* **WHAT THIS TASK INVOLVES**
Copy all lines in the data that contain the string "includegraphics".

* **GIVEN RECORDS**
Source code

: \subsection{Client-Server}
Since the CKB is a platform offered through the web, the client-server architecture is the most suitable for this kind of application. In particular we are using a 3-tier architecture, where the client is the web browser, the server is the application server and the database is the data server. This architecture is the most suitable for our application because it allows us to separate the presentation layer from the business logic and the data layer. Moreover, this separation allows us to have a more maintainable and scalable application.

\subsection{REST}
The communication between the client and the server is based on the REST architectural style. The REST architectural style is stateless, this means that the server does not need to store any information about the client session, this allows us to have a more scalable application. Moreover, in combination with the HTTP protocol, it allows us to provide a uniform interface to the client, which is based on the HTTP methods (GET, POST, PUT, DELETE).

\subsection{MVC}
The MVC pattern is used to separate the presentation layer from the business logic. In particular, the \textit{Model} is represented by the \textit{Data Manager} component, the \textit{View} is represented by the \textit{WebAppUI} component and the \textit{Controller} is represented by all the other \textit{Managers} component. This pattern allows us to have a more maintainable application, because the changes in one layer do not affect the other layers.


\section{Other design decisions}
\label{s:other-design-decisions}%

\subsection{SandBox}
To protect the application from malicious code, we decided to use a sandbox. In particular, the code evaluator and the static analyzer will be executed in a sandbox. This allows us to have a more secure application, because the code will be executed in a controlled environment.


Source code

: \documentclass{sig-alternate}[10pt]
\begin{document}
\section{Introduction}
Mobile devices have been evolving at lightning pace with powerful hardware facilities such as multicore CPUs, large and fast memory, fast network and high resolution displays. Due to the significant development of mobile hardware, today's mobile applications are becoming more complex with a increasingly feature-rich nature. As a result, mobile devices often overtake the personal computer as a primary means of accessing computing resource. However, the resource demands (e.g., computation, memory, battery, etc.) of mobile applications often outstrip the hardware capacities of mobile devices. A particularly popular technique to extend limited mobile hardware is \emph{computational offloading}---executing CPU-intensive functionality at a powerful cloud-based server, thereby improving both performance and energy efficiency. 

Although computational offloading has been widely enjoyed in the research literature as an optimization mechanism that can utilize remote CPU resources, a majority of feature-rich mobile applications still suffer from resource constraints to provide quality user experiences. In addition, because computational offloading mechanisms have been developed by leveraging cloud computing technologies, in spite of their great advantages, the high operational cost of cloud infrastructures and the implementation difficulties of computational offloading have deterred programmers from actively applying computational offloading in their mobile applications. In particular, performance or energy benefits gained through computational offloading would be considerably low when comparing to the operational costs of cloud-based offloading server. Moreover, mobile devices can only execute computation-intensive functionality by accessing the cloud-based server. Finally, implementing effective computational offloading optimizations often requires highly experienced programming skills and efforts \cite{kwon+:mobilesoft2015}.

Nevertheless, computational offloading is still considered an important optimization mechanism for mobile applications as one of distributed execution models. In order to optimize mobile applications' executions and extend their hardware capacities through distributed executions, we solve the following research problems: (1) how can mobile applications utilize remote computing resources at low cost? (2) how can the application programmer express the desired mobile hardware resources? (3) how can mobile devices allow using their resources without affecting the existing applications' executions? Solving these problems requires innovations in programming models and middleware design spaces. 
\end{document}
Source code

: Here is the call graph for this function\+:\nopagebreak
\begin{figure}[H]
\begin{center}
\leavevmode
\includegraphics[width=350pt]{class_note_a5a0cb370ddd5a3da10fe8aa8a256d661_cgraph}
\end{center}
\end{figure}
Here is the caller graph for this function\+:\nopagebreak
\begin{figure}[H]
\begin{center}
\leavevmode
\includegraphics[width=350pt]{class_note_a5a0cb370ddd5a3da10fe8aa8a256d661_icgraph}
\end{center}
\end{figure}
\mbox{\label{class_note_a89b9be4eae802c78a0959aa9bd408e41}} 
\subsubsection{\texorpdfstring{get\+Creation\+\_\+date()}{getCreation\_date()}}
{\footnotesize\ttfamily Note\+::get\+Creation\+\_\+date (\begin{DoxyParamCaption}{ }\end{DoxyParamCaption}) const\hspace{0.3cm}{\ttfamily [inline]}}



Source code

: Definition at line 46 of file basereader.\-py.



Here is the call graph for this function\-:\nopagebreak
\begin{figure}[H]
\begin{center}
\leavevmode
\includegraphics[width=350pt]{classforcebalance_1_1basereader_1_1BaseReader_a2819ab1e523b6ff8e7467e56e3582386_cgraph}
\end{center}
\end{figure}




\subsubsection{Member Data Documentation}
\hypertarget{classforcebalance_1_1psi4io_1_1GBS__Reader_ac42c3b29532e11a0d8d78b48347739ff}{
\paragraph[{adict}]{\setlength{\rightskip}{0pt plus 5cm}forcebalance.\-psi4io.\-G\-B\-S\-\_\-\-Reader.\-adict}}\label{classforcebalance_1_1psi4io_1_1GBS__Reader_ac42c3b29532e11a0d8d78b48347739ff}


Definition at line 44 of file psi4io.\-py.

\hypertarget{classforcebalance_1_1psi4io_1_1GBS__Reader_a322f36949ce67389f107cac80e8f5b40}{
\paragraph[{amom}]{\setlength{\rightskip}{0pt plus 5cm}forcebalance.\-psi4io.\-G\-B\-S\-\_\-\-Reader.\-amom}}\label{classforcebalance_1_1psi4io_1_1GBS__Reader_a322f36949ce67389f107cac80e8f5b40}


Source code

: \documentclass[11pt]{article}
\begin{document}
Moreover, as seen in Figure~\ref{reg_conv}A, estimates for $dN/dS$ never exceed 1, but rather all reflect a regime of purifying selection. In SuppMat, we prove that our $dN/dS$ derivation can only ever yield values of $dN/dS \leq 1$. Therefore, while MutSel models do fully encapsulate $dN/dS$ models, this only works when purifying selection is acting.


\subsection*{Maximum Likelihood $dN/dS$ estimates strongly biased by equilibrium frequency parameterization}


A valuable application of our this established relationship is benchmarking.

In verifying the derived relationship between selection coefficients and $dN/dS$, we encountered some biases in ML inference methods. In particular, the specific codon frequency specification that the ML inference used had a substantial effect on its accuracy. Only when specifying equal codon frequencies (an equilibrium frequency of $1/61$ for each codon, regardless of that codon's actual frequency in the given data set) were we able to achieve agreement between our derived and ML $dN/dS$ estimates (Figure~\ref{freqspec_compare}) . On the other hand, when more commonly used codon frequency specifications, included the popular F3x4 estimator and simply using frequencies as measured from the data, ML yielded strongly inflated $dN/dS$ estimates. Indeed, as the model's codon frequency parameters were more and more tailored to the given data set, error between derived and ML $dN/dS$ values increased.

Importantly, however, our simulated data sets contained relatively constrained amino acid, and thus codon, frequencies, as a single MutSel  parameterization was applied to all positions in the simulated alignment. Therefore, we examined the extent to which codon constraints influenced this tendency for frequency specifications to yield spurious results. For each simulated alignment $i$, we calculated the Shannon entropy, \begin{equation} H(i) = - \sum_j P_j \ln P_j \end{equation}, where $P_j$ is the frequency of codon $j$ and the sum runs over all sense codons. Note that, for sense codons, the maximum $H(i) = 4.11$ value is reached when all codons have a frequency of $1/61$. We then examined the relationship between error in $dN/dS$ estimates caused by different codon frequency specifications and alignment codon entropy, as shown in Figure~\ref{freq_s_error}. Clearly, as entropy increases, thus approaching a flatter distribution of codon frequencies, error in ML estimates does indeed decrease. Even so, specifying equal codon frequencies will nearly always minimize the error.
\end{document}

* **EXERCISE OUTPUT**
\includegraphics[width=350pt]{class_note_a5a0cb370ddd5a3da10fe8aa8a256d661_cgraph}
\includegraphics[width=350pt]{class_note_a5a0cb370ddd5a3da10fe8aa8a256d661_icgraph}
\includegraphics[width=350pt]{classforcebalance_1_1basereader_1_1BaseReader_a2819ab1e523b6ff8e7467e56e3582386_cgraph}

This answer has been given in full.